The idea of a mirror as a reflection of reality, which may be relatively accurate or inaccurate, is familiar to Christians. No man-made device is perfect, and in the earliest days of the Christian faith, man-made mirrors were much cruder than they are today. That is why Saint Paul warns us that in our present, fallen state, we can only see the world "in a mirror, in a puzzle" - or as one famous translation puts it, we observe reality "through a glass, darkly". (1 Corinthians 13:12) In the same verse, Saint Paul offers us the hope that one day we will see far more clearly: we will stand "face to face" before the glory of God, and hence have a complete understanding of everything else. We will finally realise where we stand in relation to our Creator.

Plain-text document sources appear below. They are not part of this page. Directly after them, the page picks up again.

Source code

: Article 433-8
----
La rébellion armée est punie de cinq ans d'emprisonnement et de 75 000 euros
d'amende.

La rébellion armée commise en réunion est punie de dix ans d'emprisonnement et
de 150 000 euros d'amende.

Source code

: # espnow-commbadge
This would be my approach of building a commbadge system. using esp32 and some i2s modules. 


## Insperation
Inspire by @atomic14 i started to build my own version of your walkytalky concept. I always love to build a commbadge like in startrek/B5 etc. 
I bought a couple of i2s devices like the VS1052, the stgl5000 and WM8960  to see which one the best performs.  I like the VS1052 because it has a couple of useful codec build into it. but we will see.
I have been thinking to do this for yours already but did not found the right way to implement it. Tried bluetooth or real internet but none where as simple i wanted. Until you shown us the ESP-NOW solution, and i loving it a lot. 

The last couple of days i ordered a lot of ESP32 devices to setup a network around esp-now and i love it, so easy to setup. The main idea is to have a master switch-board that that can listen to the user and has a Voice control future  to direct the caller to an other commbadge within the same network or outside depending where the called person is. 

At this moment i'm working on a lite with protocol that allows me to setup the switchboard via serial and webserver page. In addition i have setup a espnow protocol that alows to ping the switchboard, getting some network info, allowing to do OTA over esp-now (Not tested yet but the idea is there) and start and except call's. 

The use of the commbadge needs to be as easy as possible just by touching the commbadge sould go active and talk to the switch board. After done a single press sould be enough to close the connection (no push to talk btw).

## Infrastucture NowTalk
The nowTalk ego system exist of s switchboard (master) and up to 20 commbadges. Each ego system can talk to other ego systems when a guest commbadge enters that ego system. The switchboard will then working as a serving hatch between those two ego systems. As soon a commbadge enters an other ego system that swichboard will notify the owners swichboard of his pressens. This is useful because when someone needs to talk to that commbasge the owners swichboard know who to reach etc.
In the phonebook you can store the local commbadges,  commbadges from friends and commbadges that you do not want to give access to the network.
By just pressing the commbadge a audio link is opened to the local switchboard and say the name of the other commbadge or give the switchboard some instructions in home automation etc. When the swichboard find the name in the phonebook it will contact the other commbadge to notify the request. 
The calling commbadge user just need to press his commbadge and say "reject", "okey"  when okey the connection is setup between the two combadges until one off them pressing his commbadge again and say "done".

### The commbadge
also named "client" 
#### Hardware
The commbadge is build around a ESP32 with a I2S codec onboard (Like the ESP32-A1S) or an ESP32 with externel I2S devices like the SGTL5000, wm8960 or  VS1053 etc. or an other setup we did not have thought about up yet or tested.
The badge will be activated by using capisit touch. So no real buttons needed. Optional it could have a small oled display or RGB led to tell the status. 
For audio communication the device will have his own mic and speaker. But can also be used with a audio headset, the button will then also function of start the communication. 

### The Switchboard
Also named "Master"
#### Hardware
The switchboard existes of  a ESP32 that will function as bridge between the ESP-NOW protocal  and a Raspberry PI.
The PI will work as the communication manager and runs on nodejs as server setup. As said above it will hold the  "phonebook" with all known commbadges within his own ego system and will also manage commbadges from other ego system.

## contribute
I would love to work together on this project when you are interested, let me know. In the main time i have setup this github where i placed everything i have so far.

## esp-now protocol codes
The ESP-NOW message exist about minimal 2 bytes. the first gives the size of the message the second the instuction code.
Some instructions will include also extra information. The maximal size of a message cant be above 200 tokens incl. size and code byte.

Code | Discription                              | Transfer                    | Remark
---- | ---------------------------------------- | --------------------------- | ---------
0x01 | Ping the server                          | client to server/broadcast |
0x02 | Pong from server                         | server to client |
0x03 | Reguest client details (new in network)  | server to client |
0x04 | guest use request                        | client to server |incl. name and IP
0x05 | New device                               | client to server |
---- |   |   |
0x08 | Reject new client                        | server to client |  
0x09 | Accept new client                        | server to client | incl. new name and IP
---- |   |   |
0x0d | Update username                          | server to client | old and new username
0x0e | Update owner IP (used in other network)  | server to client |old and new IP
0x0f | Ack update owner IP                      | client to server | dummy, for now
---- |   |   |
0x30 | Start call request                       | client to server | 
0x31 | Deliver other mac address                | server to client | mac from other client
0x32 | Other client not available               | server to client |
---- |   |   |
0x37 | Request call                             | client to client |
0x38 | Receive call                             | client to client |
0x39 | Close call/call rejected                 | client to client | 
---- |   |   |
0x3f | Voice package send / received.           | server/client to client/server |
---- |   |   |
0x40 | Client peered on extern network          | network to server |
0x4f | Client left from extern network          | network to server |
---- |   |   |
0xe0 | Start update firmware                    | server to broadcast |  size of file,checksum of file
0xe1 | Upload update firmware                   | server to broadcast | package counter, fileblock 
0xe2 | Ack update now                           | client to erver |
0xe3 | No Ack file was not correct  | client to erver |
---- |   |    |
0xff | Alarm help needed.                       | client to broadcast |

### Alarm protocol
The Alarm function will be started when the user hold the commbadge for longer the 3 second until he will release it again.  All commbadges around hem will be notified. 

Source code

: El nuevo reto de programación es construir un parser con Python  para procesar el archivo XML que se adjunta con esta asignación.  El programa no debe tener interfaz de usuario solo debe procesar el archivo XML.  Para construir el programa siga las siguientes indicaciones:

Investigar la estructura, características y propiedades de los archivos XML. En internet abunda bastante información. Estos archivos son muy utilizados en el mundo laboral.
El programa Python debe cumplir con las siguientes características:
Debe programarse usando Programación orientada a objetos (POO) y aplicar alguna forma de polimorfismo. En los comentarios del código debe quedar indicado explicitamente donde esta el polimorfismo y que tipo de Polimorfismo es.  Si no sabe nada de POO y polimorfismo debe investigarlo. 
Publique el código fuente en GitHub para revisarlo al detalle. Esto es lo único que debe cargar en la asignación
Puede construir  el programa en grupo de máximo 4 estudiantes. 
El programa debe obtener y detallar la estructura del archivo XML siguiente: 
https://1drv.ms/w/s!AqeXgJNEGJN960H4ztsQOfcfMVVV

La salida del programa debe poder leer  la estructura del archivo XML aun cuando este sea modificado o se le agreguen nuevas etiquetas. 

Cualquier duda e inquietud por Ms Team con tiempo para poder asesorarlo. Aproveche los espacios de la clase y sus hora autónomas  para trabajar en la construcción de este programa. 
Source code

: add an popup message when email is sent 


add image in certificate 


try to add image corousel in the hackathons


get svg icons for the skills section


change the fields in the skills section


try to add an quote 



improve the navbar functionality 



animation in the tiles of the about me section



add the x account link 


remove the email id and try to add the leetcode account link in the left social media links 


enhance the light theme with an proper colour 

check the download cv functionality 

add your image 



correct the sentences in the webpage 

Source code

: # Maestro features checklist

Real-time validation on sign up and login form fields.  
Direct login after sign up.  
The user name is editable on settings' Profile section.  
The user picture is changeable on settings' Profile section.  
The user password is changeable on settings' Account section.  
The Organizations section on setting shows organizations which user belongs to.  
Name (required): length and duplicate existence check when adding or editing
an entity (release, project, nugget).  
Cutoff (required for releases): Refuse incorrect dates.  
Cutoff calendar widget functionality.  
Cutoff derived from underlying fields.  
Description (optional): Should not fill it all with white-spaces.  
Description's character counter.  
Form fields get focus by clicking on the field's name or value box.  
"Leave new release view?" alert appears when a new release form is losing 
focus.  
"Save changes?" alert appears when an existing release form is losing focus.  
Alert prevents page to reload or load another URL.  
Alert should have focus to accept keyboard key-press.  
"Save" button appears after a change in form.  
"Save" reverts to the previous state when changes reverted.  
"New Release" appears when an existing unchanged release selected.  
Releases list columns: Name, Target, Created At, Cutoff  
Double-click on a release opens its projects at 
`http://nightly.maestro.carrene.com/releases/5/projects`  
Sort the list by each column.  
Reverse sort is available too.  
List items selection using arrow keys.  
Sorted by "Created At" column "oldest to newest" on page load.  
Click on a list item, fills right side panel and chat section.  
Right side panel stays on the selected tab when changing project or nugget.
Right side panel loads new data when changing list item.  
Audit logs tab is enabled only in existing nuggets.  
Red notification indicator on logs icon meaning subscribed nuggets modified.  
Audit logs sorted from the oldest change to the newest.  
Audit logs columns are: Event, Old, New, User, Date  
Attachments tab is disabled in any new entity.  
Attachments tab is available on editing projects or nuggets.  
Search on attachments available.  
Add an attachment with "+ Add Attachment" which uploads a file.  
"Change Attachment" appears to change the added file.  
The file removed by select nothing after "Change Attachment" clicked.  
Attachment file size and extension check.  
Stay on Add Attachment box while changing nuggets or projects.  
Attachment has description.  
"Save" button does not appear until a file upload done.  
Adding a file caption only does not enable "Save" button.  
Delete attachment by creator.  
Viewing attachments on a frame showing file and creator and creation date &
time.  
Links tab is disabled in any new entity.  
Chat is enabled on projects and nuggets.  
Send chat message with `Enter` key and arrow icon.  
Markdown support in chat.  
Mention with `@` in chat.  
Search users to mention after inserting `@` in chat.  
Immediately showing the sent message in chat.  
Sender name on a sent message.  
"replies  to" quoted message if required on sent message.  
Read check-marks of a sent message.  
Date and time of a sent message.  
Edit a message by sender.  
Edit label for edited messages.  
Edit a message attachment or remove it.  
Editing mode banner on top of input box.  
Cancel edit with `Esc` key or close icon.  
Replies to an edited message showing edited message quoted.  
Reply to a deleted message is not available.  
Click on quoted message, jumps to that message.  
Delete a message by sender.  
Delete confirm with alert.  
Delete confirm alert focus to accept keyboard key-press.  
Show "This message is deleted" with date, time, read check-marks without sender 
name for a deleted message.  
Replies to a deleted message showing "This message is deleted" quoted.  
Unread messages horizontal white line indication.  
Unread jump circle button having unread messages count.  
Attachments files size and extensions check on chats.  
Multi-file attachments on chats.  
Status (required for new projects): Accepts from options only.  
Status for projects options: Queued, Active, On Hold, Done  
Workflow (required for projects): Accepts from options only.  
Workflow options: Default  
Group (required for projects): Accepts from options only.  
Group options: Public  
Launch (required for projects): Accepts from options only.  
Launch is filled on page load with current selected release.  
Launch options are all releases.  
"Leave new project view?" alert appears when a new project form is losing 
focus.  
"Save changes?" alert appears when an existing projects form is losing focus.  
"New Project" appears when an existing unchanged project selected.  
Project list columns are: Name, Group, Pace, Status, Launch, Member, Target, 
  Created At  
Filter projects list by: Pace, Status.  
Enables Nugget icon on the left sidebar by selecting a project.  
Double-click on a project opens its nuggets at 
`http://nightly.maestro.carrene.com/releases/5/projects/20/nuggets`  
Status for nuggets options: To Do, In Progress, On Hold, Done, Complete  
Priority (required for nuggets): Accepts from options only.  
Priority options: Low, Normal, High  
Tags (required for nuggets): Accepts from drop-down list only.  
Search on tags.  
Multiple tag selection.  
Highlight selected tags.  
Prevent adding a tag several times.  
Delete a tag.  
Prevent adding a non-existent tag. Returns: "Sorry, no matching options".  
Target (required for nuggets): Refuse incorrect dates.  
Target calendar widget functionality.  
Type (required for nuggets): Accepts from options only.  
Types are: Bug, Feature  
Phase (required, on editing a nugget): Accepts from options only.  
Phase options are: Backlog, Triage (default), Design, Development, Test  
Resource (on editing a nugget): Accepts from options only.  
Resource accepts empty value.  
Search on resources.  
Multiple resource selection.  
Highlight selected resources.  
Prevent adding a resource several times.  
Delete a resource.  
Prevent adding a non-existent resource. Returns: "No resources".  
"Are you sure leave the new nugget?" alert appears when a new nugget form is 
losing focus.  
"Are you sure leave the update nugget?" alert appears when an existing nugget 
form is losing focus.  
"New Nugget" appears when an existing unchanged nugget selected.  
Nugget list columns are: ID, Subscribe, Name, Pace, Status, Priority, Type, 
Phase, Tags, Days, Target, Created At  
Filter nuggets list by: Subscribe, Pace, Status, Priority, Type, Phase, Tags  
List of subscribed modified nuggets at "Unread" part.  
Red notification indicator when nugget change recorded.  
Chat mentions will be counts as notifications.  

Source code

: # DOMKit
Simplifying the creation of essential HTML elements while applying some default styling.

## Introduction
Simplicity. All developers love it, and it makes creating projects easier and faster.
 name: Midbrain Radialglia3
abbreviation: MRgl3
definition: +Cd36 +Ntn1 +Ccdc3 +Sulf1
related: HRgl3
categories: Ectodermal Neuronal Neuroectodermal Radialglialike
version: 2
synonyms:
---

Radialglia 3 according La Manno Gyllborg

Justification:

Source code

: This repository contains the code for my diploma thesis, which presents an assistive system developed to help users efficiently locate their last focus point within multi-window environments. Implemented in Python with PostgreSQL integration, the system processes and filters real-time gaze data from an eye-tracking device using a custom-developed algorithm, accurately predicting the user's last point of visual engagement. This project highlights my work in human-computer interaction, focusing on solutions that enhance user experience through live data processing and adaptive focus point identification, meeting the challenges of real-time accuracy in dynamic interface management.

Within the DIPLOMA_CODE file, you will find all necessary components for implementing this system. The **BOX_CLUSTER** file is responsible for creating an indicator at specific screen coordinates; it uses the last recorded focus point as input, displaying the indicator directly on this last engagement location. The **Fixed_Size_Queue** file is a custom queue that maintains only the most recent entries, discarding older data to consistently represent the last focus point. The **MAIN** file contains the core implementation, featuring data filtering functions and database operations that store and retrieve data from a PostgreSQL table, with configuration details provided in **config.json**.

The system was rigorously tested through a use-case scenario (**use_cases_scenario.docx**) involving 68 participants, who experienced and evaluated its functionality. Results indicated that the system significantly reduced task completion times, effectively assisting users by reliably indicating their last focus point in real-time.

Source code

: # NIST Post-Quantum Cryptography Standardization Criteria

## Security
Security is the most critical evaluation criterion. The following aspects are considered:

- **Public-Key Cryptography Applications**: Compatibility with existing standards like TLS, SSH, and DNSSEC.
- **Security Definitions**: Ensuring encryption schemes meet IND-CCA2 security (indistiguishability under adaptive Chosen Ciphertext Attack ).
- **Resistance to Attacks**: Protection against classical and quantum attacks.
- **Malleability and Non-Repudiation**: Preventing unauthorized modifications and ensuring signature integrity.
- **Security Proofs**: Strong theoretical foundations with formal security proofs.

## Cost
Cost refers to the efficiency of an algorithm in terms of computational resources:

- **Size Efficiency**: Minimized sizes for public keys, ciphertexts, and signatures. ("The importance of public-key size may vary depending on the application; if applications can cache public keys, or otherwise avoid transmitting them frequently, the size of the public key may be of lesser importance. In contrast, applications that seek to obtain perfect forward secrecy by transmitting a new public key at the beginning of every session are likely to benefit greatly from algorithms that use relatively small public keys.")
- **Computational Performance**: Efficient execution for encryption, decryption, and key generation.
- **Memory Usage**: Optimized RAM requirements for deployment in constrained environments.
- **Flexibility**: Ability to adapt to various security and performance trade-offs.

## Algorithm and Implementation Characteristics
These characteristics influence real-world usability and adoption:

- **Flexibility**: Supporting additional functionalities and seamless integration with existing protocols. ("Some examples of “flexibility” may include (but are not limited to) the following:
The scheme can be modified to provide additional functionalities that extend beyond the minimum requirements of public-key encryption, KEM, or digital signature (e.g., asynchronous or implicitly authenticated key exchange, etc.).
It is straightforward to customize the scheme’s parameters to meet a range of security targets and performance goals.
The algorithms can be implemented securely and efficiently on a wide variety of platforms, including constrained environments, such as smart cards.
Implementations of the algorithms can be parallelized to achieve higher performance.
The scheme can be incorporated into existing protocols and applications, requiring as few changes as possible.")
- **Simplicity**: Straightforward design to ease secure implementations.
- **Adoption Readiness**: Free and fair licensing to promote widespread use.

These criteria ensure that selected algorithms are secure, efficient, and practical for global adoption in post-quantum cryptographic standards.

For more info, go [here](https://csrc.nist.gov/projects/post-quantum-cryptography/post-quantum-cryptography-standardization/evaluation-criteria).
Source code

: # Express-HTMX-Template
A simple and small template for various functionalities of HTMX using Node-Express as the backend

Saint Paul's words refer to the spiritual hope of a Christian, that the glory of God will be fully visible to human beings. But they take on a new meaning for any human being who comes to Greenland. The Arctic is not a crude, man-made mirror; it is a brilliant and powerful one, given to us by God. Its silent beauty offers one brilliant reflection of the glory of God – while the abundance of life in the Brazilian rainforest, which we had the privilege of observing last year, offers another. At the same time, the climatic changes now taking place in the Arctic, and the contamination of certain parts of its food chain, are an accurate and unavoidable image of human thoughtlessness. When we visit this island or sail along its coast, we cannot hide our eyes, either from the beauty of God's creation or from the changes which human folly has already caused, and may cause in the future, to this pristine place. Nor can we avoid pondering the terrible consequences for the remainder of the world, if glaciers continue to melt and sea-levels continue to rise.
Reproduced with permission from Religion, Science and the Environment
For more addresses and texts by Ecumenical Patriarch, see J. Chryssavgis (editor), On Earth as in Heaven: Ecological Vision and Initiatives of Ecumenical Patriarch Bartholomew, New York: Fordham University Press, 2012.
- What do you think the mirror of creation shows us about ourselves?
- How can we be more aware of the damage caused in other parts of the world by our own actions here?
- In what ways can we be blinded by our own behaviour and actions?